Si l'industrie traditionnelle perd de l'emploi depuis bon nombre d'années, et notamment depuis la crise de 2008, l'"hyper-industrie", faite à la fois de service et de fabrication très intégrée, en gagne. Dans une note publiée en octobre 2020, l'ADCF décortique ce concept, initié par l'économiste Pierre Veltz, et fait part d'une vision moins fataliste de l'économie industrielle en France, cette hyper-industrie disposant selon l'association d'un "avenir réel" et cela "à peu près partout sur le territoire national".

En France, l'industrie perd du terrain au fil des ans. Mais si on élargit le secteur aux services qu'il génère, la vision est bien différente. Une note réalisée par le Cabinet OPC à la demande de l'ADCF, publiée en octobre 2020, revient sur ce concept d'hyper-industrie, ou péri-industrie, développée par l'économiste Pierre Veltz. Une notion qui consiste à prendre en compte l'hybridation de plus en plus forte entre industrie et services. "Tandis que l'industrie devient de plus en plus servicielle, les services s'industrialisent également fortement de leur côté, détaille la note. Aujourd'hui en France, 83% des entreprises industrielles vendent des services et même 26% d'entre elles ne vendent que du service."

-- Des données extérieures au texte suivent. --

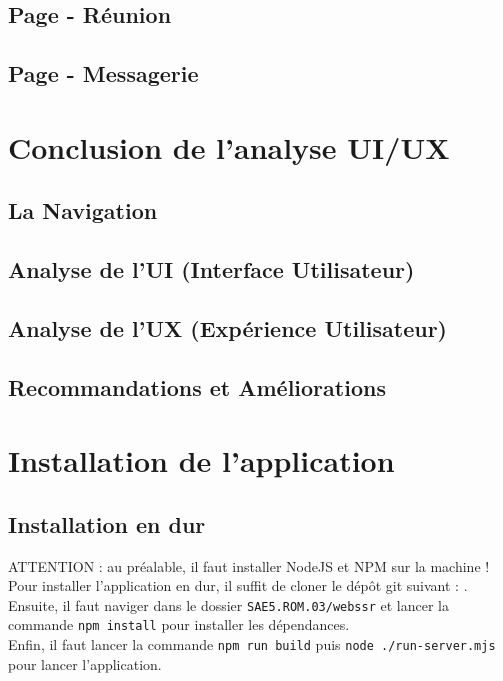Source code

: \documentclass[12pt, a4paper, oneside]{Thesis}
\begin{document}
\subsection{Page - Réunion}

\subsection{Page - Messagerie}

\section{Conclusion de l'analyse UI/UX}

\subsection{La Navigation}
\subsection{Analyse de l'UI (Interface Utilisateur)}
\subsection{Analyse de l'UX (Expérience Utilisateur)}
\subsection{Recommandations et Améliorations}




\newpage

\section{Installation de l'application}

\subsection{Installation en dur}

ATTENTION : au préalable, il faut installer NodeJS et NPM sur la machine !\\

Pour installer l'application en dur, il suffit de cloner le dépôt git suivant : \url{}{}.\\

Ensuite, il faut naviger dans le dossier \verb|SAE5.ROM.03/webssr| et lancer la commande \verb|npm install| pour installer les dépendances.\\
Enfin, il faut lancer la commande \verb|npm run build| puis \verb|node ./run-server.mjs| pour lancer l'application.\\
\end{document}
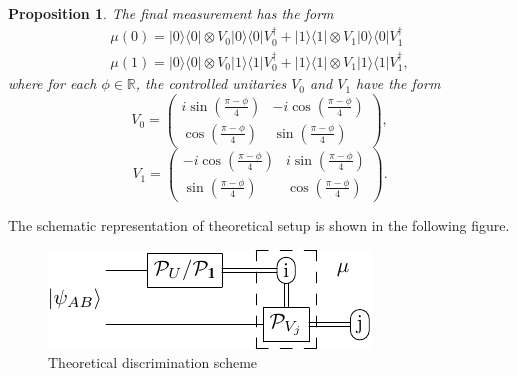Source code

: \documentclass[preprint,12pt, a4paper]{elsarticle}
\newcommand{\ket}[1]{\ensuremath{|#1\rangle}}
\newcommand{\bra}[1]{\ensuremath{\langle#1|}}
\newcommand{\ketbra}[2]{\ensuremath{\ket{#1}\bra{#2}}}
\newcommand{\proj}[1]{\ensuremath{\ketbra{#1}{#1}}}
\newcommand{\1}{{\rm 1\hspace{-0.9mm}l}}
\newtheorem{proposition}{Proposition}
\begin{document}
\begin{proposition}
The  final measurement has the form
\begin{equation}
\begin{split}
\mu(0) = \proj{0} \otimes V_0 \proj{0} V_0^\dagger +  \proj{1} \otimes V_1 
\proj{0} V_1^\dagger  \\ 
\mu(1) = \proj{0} \otimes V_0 \proj{1} V_0^\dagger +  \proj{1} \otimes V_1 
\proj{1} V_1^\dagger,
\end{split}
\end{equation}
where for each $\phi \in \mathbb{R}$,  the controlled unitaries $V_0$ and $V_1$ 
have the form
\begin{equation}
V_0 = \left(\begin{array}{cc}i \sin\left( \frac{\pi - \phi}{4} \right)&-i 
\cos\left( \frac{\pi - \phi}{4} \right)\\ \cos\left( \frac{\pi - 
\phi}{4}\right)& \sin\left( \frac{\pi - \phi}{4} \right)\end{array}\right),
\end{equation}
\begin{equation}
V_1 = \left(\begin{array}{cc}-i \cos\left(\frac{\pi - \phi}{4}\right) &i 
\sin\left( \frac{\pi - \phi}{4}\right)\\\sin\left( \frac{\pi - \phi}{4} \right) 
&  \cos\left( \frac{\pi - \phi}{4} \right) \end{array}\right).
\end{equation}
\end{proposition}

The schematic representation of theoretical setup is shown in the following 
figure. 

\begin{figure}[h!]
\centering
\includegraphics[scale=1.2]{pics/theoretical_scheme}
\caption{Theoretical discrimination scheme}
\label{fig:theoretical_scheme}
\end{figure}
\end{document}
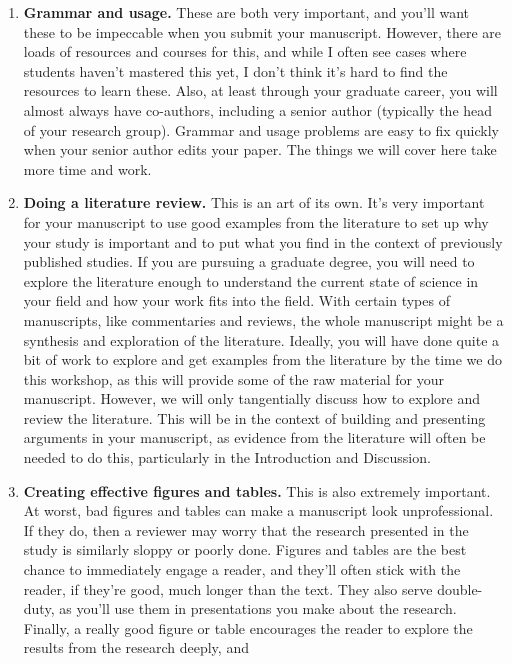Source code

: \documentclass[]{tufte-book}
\providecommand{\tightlist}{%
  \setlength{\itemsep}{0pt}\setlength{\parskip}{0pt}}
\begin{document}
\begin{enumerate}
\def\labelenumi{\arabic{enumi}.}
\tightlist
\item
  \textbf{Grammar and usage.} These are both very important, and you'll want these
  to be impeccable when you submit your manuscript. However, there are loads of
  resources and courses for this, and while I often see cases where students
  haven't mastered this yet, I don't think it's hard to find the resources to
  learn these. Also, at least through your graduate career, you will almost always
  have co-authors, including a senior author (typically the head of your research
  group). Grammar and usage problems are easy to fix quickly when your senior author
  edits your paper. The things we will cover here take more time and work.
\item
  \textbf{Doing a literature review.} This is an art of its own. It's very important
  for your manuscript to use good examples from the literature to set up why your
  study is important and to put what you find in the context of previously
  published studies. If you are pursuing a graduate degree, you will need to
  explore the literature enough to understand the current state of science in your
  field and how your work fits into the field. With certain types of manuscripts,
  like commentaries and reviews, the whole manuscript might be a synthesis and
  exploration of the literature. Ideally, you will have done quite a bit of
  work to explore and get examples from the literature by the time we do this
  workshop, as this will provide some of the raw material for your manuscript.
  However, we will only tangentially discuss how to explore and review the literature.
  This will be in the context of building and presenting arguments in your manuscript,
  as evidence from the literature will often be needed to do this, particularly in the
  Introduction and Discussion.
\item
  \textbf{Creating effective figures and tables.} This is also extremely important.
  At worst, bad figures and tables can make a manuscript look unprofessional. If
  they do, then a reviewer may worry that the research presented in the study is
  similarly sloppy or poorly done. Figures and tables are the best chance to immediately
  engage a reader, and they'll often stick with the reader, if they're good, much
  longer than the text. They also serve double-duty, as you'll use
  them in presentations you make about the research. Finally, a really good figure or
  table encourages the reader to explore the results from the research deeply, and

\end{enumerate}
\end{document}
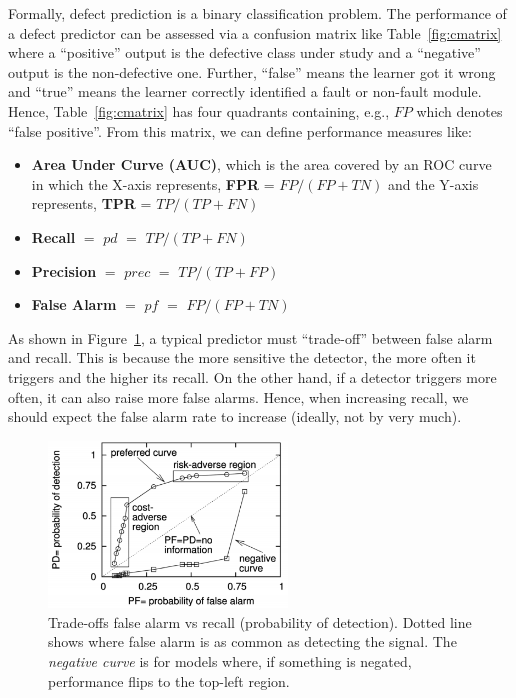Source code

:\documentclass[sigconf,review, anonymous]{acmart}
\newcommand{\bi}{\begin{itemize}[leftmargin=0.4cm]}
\newcommand{\ei}{\end{itemize}}
\theoremstyle{break}
\theoremstyle{break}
\begin{document}


Formally, defect prediction is a binary classification problem.
The performance of a defect predictor can be assessed via a  confusion matrix like Table~\ref{fig:cmatrix}
where a ``positive'' output is the defective class under study and a ``negative'' output is the non-defective one.
Further, ``false'' means the learner got it wrong and ``true'' means the learner correctly identified
a fault or non-fault module. Hence, Table~\ref{fig:cmatrix} has four quadrants containing, e.g., $\mathit{FP}$ which denotes ``false positive''. 
From this matrix, we can define performance measures like: 
\bi
\item \textbf{Area Under Curve (AUC)}, which 
is the area covered by an ROC curve~\cite{swets1988measuring, duda2012pattern} in which the X-axis represents, \textbf{FPR} = $\mathit{FP}/(\mathit{FP} + \mathit{TN})$
and the Y-axis represents, \textbf{TPR} = $\mathit{TP}/(\mathit{TP} + \mathit{FN})$

\item \textbf{Recall} $=$ $pd$  $=$ $\mathit{TP}/(\mathit{TP} + \mathit{FN})$


\item  \textbf{Precision}  $=$ $prec$ $=$ $\mathit{TP}/(\mathit{TP} + \mathit{FP})$
 

\item \textbf{False Alarm}  $=$ $pf$ $=$ $\mathit{FP}/(\mathit{FP} + \mathit{TN})$
\ei

As shown in Figure~\ref{fig:trade},
a typical predictor must ``trade-off''
between false alarm and recall.
This is because the  more sensitive the detector, the more often it triggers and the higher its recall. On the other hand,  if a detector triggers more often, it can also raise more false alarms.
Hence, when increasing recall, we  should  expect
the false alarm rate to  increase
(ideally, not by very much).


\begin{figure}[!b]
\begin{center}
\includegraphics[width=2.5in]{roc.png}
\end{center}
\vspace{-0.2cm}
\caption{Trade-offs false alarm vs
recall (probability of detection). Dotted line shows where false alarm is as common as detecting the signal.
The {\em negative curve} is for models where, if something is negated, performance flips  to the top-left region. }\label{fig:trade}
\end{figure}
\end{document}
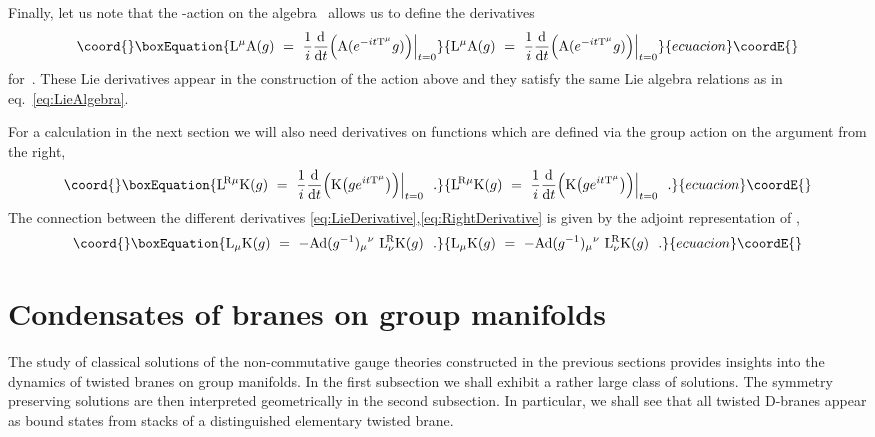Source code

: \documentclass[12pt,a4paper]{article}
\providecommand{\mc}{\mathcal} %
\def\Mat{{\text{\rm Mat}}} %
\def\tT{{\rm T}} %
\def\tR{{\rm R}} %
\def\tK{{\rm K}} %
\def\tA{{\rm A}}
\def\tL{{\rm L}}
\begin{document}
Finally, let us note that the \coordHE{}-action on the 
algebra~\myHighlight{$\mc{A}^{N(a)}$}\coordHE{} allows us to define the derivatives
\begin{equation}\coord{}\boxEquation{
  \label{eq:LieDerivative}
  \tL^\mu\tA(g)
  \ =\ \frac{1}{i}
   \frac{\text{d}}{\text{d}t}\Bigl(\tA(e^{-it\tT^\mu}g)\Bigr)\Bigr|_{t=0}
}{
  \tL^\mu\tA(g)
  \ =\ \frac{1}{i}
   \frac{\text{d}}{\text{d}t}\Bigl(\tA(e^{-it\tT^\mu}g)\Bigr)\Bigr|_{t=0}
}{ecuacion}\coordE{}\end{equation}
for~\myHighlight{$A\in\mc{A}^{N(a)}$}\coordHE{}. These Lie derivatives appear in the 
construction of the action above and they satisfy the same 
Lie algebra relations as in eq.~\eqref{eq:LieAlgebra}. 

For a calculation in the next section we will also need derivatives on
functions \myHighlight{$\tK: G\to \Mat(N)$}\coordHE{} which are defined via the group action on the
argument from the right,
\begin{equation}\coord{}\boxEquation{
  \label{eq:RightDerivative}
  \tL^{\!\tR\mu}\tK(g)
  \ =\ \frac{1}{i}
   \frac{\text{d}}{\text{d}t}\Bigl(\tK\bigl(ge^{it\tT^\mu}\bigr)\Bigr)\Bigr|_{t=0}\ \ .
}{
  \tL^{\!\tR\mu}\tK(g)
  \ =\ \frac{1}{i}
   \frac{\text{d}}{\text{d}t}\Bigl(\tK\bigl(ge^{it\tT^\mu}\bigr)\Bigr)\Bigr|_{t=0}\ \ .
}{ecuacion}\coordE{}\end{equation}
The connection between the different derivatives
\eqref{eq:LieDerivative},\eqref{eq:RightDerivative} is given by the adjoint
representation of \coordHE{},
\begin{equation}\coord{}\boxEquation{
\tL_{\mu}\tK(g)\ =\ - \text{Ad}(g^{-1}){_{\mu}}^{\nu} \ 
\tL^{\!\tR}_{\nu} \tK(g)\ \ .
}{
\tL_{\mu}\tK(g)\ =\ - \text{Ad}(g^{-1}){_{\mu}}^{\nu} \ 
\tL^{\!\tR}_{\nu} \tK(g)\ \ .
}{ecuacion}\coordE{}\end{equation}

\section{Condensates of branes on group manifolds}

The study of classical solutions of the non-commutative gauge 
theories constructed in the previous sections provides insights
into the dynamics of twisted branes on group manifolds. In the 
first subsection we shall exhibit a rather large class of 
solutions. The symmetry preserving solutions are then interpreted
geometrically in the second subsection. In particular, we shall 
see that all twisted D-branes appear as bound states from stacks 
of a distinguished elementary twisted brane.   
\end{document}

Face à ces données, Pierre Veltz conteste l'idée d'émergence d'une société "post-industrielle", une économie dans laquelle l'industrie n'aurait plus qu'un très faible rôle à jouer. Car le poids de cette hyper-industrie est plus important que l'industrie dans son acception traditionnelle. Son implantation géographique et son évolution face à la crise économique et financière de 2008 sont également très différentes.

Ainsi, en 2008, ces secteurs hyper-industriels tels que définis par Pierre Veltz concentraient 4,7 millions d'emplois salariés privés, contre plus de 3,1 millions pour le secteur industriel classique ; en 2016, ils comptent plus de cinq millions d'emplois salariés privés, soit 28,3% de l'emploi salarié privé total, contre 2,7 millions, soit 15% seulement de l'emploi salarié privé total pour le secteur traditionnel. Non seulement cette hyper-industrie concentre davantage d'emplois que l'industrie classique mais son évolution post-crise est plus que positive, avec presque 350.000 emplois en plus. Dans le même temps, l'industrie traditionnelle en perdait plus de 423.000…

 

"L'hyper-industrie a résisté"

"Son dynamisme a permis de compenser à hauteur de 80% les pertes enregistrées par le secteur industriel sur la même période", précise la note. Seules les intercommunalités de moins de 20.000 habitants ont subi une réduction des effectifs hyper-industriels. De leur côté, les métropoles de plus de 500.000 habitants enregistraient la croissance la plus rapide durant cette période. Cela dit, "nombre de communautés plus modestes ont fait preuve d'un dynamisme exceptionnel et généré d'importants volumes d'emplois", insiste la note, citant notamment les communautés de Jalle-Eau-Bourde (+ 3.724 emplois créés, soit 95,2% de croissance), du Frontonnais (+ 1.450 emplois créés soit 67,7% de croissance) ou du pays de Redon (+ 1.214 emplois, 74,3% de croissance). Et globalement "l'hyper-industrie a résisté et progressé dans un nombre beaucoup plus important d'intercommunalités que l'industrie traditionnelle" indique l'ADCF.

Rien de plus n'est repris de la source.